Naruto belong © Masashi Kishimoto


Violinist © Lany deMusica


Chapter 1


Intro

Hinata POV

Aku adalah anak seorang musisi terkenal—pemain biola. Ayahku berbakat; terkenal di seluruh kota tempatku tinggal sekarang. Dia meninggal saat perjalanan tur ke Yokohama, bersama anggota band-nya tiga tahun yang lalu akibat kecelakaan bus di kilometer sepuluh sebelum sampai ke tempat tujuan mereka.

Aku mewarisi bakat Ayahku, mulai bermain biola sejak umurku tujuh tahun. Aku masih ingat Cello ungu pertamaku yang Ayah belikan untukku. Aku masih menyimpannya di studio musik samping kamarku.

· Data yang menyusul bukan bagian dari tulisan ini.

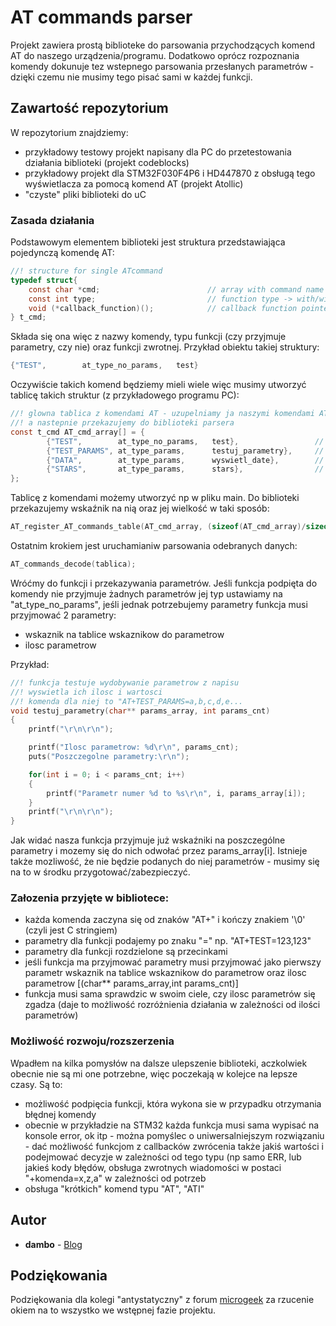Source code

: # AT commands parser

Projekt zawiera prostą biblioteke do parsowania przychodzących komend AT do naszego urządzenia/programu. Dodatkowo oprócz rozpoznania komendy dokunuje tez wstepnego parsowania przesłanych parametrów - dzięki czemu nie musimy tego pisać sami w każdej funkcji.

## Zawartość repozytorium

W repozytorium znajdziemy:
* przykładowy testowy projekt napisany dla PC do przetestowania działania biblioteki (projekt codeblocks)
* przykładowy projekt dla STM32F030F4P6 i HD447870 z obsługą tego wyświetlacza za pomocą komend AT (projekt Atollic)
* "czyste" pliki biblioteki do uC

### Zasada działania

Podstawowym elementem biblioteki jest struktura przedstawiająca pojedynczą komendę AT:
```c
//! structure for single ATcommand
typedef struct{
	const char *cmd;                        // array with command name
	const int type;                         // function type -> with/without params
	void (*callback_function)();            // callback function pointer
} t_cmd;
```
Składa się ona więc z nazwy komendy, typu funkcji (czy przyjmuje parametry, czy nie) oraz funkcji zwrotnej.
Przykład obiektu takiej struktury:
```C
{"TEST",        at_type_no_params,   test}
```
Oczywiście takich komend będziemy mieli wiele więc musimy utworzyć tablicę takich struktur (z przykładowego programu PC):
```C
//! glowna tablica z komendami AT - uzupelniamy ja naszymi komendami AT
//! a nastepnie przekazujemy do biblioteki parsera
const t_cmd AT_cmd_array[] = {
		{"TEST",        at_type_no_params,   test},                 // funkcja testujaca - pierwsza funkcja do testow biblioteki
		{"TEST_PARAMS", at_type_params,      testuj_parametry},     // wyswietlenie parametrow - test parsowania
		{"DATA",        at_type_params,      wyswietl_date},        // wyswietlenie daty - test parsowania
		{"STARS",       at_type_params,      stars},                // wyswietlenie gwiazdek - test parsowania
};
```
Tablicę z komendami możemy utworzyć np w pliku main. Do biblioteki przekazujemy wskaźnik na nią oraz jej wielkość w taki sposób:
```C
AT_register_AT_commands_table(AT_cmd_array, (sizeof(AT_cmd_array)/sizeof(AT_cmd_array[0])));
```
Ostatnim krokiem jest uruchamianiw parsowania odebranych danych:
```C
AT_commands_decode(tablica);
```

Wróćmy do funkcji i przekazywania parametrów. Jeśli funkcja podpięta do komendy nie przyjmuje żadnych parametrów jej typ ustawiamy na "at_type_no_params", jeśli jednak potrzebujemy parametry funkcja musi przyjmować 2 parametry: 
* wskaznik na tablice wskaznikow do parametrow 
* ilosc parametrow

Przykład:
```C
//! funkcja testuje wydobywanie parametrow z napisu
//! wyswietla ich ilosc i wartosci
//! komenda dla niej to "AT+TEST_PARAMS=a,b,c,d,e...
void testuj_parametry(char** params_array, int params_cnt)
{
    printf("\r\n\r\n");

    printf("Ilosc parametrow: %d\r\n", params_cnt);
    puts("Poszczegolne parametry:\r\n");

    for(int i = 0; i < params_cnt; i++)
    {
        printf("Parametr numer %d to %s\r\n", i, params_array[i]);
    }
    printf("\r\n\r\n");
}
```
Jak widać nasza funkcja przyjmuje już wskaźniki na poszczególne parametry i mozemy się do nich odwołać przez params_array[i]. Istnieje także mozliwość, że nie będzie podanych do niej parametrów - musimy się na to w środku przygotować/zabezpieczyć.
### Załozenia przyjęte w bibliotece:

* każda komenda zaczyna się od znaków "AT+" i kończy znakiem '\0' (czyli jest C stringiem)
* parametry dla funkcji podajemy po znaku "=" np. "AT+TEST=123,123"
* parametry dla funkcji rozdzielone są przecinkami
* jeśli funkcja ma przyjmować parametry musi przyjmować jako pierwszy parametr wskaznik na tablice wskaznikow do parametrow oraz ilosc parametrow [(char** params_array,int params_cnt)]
* funkcja musi sama sprawdzic w swoim ciele, czy ilosc parametrów się zgadza (daje to możliwość rozróżnienia działania w zależności od ilości parametrów)

### Możliwość rozwoju/rozszerzenia

Wpadłem na kilka pomysłów na dalsze ulepszenie biblioteki, aczkolwiek obecnie nie są mi one potrzebne, więc poczekają w kolejce na lepsze czasy. Są to:
* możliwość podpięcia funkcji, która wykona sie w przypadku otrzymania błędnej komendy
* obecnie w przykładzie na STM32 każda funkcja musi sama wypisać na konsole error, ok itp - można pomyślec o uniwersalniejszym rozwiązaniu - dać możliwość funkcjom z callbacków zwrócenia także jakiś wartości i podejmować decyzje w zależności od tego typu (np samo ERR, lub jakieś kody błędów, obsługa zwrotnych wiadomości w postaci "+komenda=x,z,a" w zależności od potrzeb
* obsługa "krótkich" komend typu "AT", "ATI"

## Autor

* **dambo** - [Blog](http://projektydmb.blogspot.com)

## Podziękowania

Podziękowania dla kolegi "antystatyczny" z forum [microgeek]([https://microgeek.eu) za rzucenie okiem na to wszystko we wstępnej fazie projektu.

Ayahku buta sejak ia masih muda. Bola matanya rusak akibat terkena string—yang putus saat dia mainkan. Ayah bilang otot matanya terluka atau semacamnya, matanya sudah putih setelah selesai operasi.

Aku tak sehebat seperti Ayahku. Dia bermain layaknya orang normal lainnya. Jarinya seperti bernyawa, bergerak lincah pada string biola. Aku selalu mengamati Ayah saat bermain di teras rumah menjelang sore hari, saat aku masih kecil. Sonata in C Major melantun, menghantarkan tidurku di pangkuan Ayahku.

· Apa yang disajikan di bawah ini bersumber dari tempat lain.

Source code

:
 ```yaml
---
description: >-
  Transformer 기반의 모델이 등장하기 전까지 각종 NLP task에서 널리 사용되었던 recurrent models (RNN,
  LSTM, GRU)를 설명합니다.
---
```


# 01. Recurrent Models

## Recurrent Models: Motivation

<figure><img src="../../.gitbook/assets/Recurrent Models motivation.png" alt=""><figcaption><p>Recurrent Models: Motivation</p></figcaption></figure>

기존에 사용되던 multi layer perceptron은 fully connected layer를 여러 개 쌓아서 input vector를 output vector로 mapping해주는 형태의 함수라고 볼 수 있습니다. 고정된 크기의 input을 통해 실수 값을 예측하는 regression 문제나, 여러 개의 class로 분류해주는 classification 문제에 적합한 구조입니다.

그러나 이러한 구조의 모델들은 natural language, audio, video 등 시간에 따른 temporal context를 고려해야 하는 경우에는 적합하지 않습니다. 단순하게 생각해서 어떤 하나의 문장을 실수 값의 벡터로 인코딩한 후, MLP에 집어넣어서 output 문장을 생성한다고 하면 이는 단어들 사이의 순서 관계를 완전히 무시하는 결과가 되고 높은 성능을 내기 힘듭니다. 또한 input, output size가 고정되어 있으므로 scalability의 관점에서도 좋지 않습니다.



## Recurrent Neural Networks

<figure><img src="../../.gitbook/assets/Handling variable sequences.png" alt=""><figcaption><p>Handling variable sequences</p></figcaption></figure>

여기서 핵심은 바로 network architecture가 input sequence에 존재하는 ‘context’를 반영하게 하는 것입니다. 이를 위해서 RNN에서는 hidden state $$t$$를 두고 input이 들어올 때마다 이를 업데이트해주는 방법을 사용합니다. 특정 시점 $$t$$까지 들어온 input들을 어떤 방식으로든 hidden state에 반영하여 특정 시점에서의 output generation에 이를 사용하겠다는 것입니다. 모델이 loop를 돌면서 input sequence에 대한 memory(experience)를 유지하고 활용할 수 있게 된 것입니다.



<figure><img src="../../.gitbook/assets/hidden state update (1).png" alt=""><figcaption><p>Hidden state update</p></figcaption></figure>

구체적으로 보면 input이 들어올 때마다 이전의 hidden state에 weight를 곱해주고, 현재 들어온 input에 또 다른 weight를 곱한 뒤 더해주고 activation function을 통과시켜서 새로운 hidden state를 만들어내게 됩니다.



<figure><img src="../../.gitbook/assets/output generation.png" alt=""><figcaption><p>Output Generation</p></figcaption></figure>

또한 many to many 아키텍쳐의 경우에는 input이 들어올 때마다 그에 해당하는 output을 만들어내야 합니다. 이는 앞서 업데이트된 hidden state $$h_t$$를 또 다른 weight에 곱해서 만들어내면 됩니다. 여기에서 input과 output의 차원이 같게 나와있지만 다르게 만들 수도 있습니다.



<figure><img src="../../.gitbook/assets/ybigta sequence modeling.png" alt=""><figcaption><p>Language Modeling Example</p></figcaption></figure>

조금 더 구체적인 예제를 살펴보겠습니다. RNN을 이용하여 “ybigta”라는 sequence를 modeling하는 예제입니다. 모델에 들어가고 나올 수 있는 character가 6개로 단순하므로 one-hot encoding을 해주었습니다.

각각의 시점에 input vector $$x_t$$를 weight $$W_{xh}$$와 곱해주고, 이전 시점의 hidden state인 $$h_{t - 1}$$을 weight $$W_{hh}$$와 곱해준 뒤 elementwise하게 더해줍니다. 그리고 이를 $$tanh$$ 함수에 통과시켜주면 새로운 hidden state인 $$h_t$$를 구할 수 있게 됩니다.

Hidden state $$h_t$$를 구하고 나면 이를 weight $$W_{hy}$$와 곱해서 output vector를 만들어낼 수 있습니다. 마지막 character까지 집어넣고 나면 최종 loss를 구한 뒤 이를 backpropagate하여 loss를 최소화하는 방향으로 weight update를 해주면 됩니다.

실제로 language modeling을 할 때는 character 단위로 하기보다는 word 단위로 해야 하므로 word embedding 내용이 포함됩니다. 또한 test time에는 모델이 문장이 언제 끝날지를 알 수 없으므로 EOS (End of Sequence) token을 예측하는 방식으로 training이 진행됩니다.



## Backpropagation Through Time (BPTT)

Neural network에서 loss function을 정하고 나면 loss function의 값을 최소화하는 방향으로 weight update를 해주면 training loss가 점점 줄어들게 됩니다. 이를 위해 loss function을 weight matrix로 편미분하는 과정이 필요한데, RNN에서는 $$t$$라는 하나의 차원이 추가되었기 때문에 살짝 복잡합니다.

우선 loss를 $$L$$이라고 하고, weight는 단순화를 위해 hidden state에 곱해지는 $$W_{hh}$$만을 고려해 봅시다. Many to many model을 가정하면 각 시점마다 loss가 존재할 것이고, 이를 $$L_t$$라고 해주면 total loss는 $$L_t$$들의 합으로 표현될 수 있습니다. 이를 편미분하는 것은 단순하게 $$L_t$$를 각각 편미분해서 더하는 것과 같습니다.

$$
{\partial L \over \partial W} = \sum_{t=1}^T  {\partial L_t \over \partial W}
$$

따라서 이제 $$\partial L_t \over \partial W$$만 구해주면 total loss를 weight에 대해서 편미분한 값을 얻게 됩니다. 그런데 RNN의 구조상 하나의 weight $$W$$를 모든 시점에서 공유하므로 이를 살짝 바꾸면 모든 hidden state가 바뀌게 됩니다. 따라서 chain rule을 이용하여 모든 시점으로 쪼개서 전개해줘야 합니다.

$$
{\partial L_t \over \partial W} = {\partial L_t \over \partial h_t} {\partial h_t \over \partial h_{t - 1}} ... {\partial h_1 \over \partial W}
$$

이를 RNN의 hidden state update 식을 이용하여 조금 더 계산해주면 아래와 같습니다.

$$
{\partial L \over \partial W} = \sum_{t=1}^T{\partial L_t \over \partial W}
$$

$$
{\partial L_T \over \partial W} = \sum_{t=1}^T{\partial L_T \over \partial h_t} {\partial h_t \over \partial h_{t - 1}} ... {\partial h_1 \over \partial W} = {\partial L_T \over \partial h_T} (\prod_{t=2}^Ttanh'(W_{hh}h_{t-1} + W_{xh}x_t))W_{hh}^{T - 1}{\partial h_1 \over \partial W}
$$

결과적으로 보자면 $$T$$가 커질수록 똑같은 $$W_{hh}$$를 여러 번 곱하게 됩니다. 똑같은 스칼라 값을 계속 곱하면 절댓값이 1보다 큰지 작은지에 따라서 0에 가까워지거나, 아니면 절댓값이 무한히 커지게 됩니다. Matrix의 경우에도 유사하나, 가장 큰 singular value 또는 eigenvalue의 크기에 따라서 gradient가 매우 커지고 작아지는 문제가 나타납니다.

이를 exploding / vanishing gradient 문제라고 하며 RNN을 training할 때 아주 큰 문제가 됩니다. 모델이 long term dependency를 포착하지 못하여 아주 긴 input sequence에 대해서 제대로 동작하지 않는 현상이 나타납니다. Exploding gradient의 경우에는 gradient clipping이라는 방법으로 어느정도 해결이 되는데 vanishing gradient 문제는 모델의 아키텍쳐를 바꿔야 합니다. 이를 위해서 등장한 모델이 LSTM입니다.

Aku sudah terbiasa dengan musik klasik instrumental sejak kecil. Ipod unguku penuh dengan karya-karya Niccolo Paggini dan Ludwig Van Beethoven. Aku sering mendengarkannya saat menunggu dosen di kelasku. Aku bosan menunggu—itu aktifitas yang sangat tidak benefit.

Temanku semasa sekolah menengah bilang aku seperti muncul dari buku pelajaran sejarah. Mungkin karena sikap introvert—ku dan kegemaranku yang terkesan aneh dan tua. Mereka menghabiskan akhir pekan menonton konser musik di tengah kota. Sedangkan aku lebih memilih mengambil kursi paling depan di Gedung Theater untuk menikmati pertunjukan Opera.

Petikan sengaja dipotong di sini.